According to an update from administrators at KPMG, after money due to the Fife-based company by customers has been recovered and assets such as land and equipment have been sold, there will be an estimated shortfall owing to creditors of some £37.5m.
The employee-owned company collapsed in April after being hit by factors including weak global demand for printed materials, rising raw material costs and strengthening of sterling against the euro.
Those owed money include the company’s 474 employees who were due a total figure of £18.4m – an average of almost £39,000 – including payments for holiday entitlement and redundancy pay. Although employees will receive a legal minimum level of redundancy pay, it is unclear yet what proportion of money owed under the enhanced redundancy terms in place at the company they will eventually receive.
Discussions over a potential rescue of the firm’s defined benefit pension scheme, which had a deficit of some £15.7m, are also continuing.
Administrators Blair Nimmo and Tony Friar of KPMG said at this stage they anticipate that unsecured creditors will receive some payment for money owed.
“However, the amount and timing of such a dividend is currently uncertain,” they pointed out.
There are more than 250 unsecured creditors of the firm, including six who are owed more than £1m each. As well as raw material suppliers, creditors include Fife Chamber of Commerce, Fife Council and Forth Ports. A number of small businesses were also left out of pocket, including taxi firms and newsagents. Water supplier Business Stream was owed some £74,000.
At the time of administration, the company was owed some £16.9m by more than 300 individual customers. The report said that the inability to complete certain orders due to the administration had made the collection of debts more challenging. To date, around half the money owed has been recovered.
“We will continue to pursue all remaining debts, via the legal process if necessary, and whilst it remains cost-effective to do so,” said the administrators.
Tullis Russell Papermakers collapsed in April after racking up losses totalling £18.5m over the last five years. In the year to 31 March, 2014, it sold 126,000 tonnes of paper and board and recorded a turnover of £124.6m, but suffered a pre-tax loss of £3.4m.

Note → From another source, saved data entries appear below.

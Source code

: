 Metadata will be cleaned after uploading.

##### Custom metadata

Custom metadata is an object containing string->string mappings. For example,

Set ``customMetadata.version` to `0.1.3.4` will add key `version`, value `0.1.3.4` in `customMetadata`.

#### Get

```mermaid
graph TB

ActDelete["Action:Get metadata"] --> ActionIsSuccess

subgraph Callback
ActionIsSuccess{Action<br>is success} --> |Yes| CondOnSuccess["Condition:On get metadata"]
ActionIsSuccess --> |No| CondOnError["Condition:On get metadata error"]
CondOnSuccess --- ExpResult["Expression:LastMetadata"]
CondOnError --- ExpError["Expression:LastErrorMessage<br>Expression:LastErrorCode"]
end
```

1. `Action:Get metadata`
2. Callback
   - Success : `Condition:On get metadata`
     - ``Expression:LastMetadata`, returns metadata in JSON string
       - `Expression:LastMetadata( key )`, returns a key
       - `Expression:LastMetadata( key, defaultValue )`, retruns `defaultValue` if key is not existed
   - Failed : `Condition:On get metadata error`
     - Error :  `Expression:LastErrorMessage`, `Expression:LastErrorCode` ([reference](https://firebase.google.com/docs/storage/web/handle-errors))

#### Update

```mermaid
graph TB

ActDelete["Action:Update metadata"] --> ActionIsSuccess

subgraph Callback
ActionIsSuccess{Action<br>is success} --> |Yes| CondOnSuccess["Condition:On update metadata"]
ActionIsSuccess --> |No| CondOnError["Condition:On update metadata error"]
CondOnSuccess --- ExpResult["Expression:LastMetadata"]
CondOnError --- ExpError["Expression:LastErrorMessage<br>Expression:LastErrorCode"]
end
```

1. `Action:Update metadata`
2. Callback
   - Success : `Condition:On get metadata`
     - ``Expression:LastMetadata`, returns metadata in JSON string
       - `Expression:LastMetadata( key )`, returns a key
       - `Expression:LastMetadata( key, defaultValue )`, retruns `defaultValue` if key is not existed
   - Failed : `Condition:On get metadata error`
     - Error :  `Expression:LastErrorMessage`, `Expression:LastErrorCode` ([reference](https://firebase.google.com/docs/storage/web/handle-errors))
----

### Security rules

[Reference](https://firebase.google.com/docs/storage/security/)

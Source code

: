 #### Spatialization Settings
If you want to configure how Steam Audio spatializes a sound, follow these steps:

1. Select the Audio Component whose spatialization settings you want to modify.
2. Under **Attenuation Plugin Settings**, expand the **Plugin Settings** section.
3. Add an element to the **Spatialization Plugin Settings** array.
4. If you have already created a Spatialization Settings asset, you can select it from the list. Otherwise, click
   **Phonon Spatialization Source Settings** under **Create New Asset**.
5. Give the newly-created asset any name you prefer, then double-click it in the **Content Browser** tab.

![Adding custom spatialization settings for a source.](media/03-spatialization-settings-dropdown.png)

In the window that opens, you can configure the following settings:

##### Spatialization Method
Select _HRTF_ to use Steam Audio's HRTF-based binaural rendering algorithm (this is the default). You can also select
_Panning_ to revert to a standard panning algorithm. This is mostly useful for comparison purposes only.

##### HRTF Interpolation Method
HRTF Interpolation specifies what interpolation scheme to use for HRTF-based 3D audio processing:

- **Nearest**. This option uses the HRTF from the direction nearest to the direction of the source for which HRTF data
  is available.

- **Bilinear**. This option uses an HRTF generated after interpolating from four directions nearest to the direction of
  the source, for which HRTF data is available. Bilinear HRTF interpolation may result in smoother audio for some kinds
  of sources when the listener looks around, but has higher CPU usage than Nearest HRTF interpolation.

Steps had begun last year to find a buyer for the employee-owned firm, which was founded 206 years ago, but these proved unsuccessful with more than 70 competitors rejecting opportunities to buy the firm.
When administrators were appointed, 325 employees were axed with immediate effect. The remaining workers were retained to complete a number of orders and help with the administration process. That number has fallen to around 70 currently and is continually reduced as the company is wound down.
Glasgow-based Metis Partners is marketing the firm’s intellectual property assets.
“Both businesses had market-leading positions and have established globally recognised corporate and product brands,” said Metis head of corporate recovery Nat Baldwin.
He said awareness of the brands extends internationally, with the company selling to more than 120 countries.
Assets for sale include goodwill in more than 70 corporate and product brands, 200 registered trademarks, customer information and 80 domain names.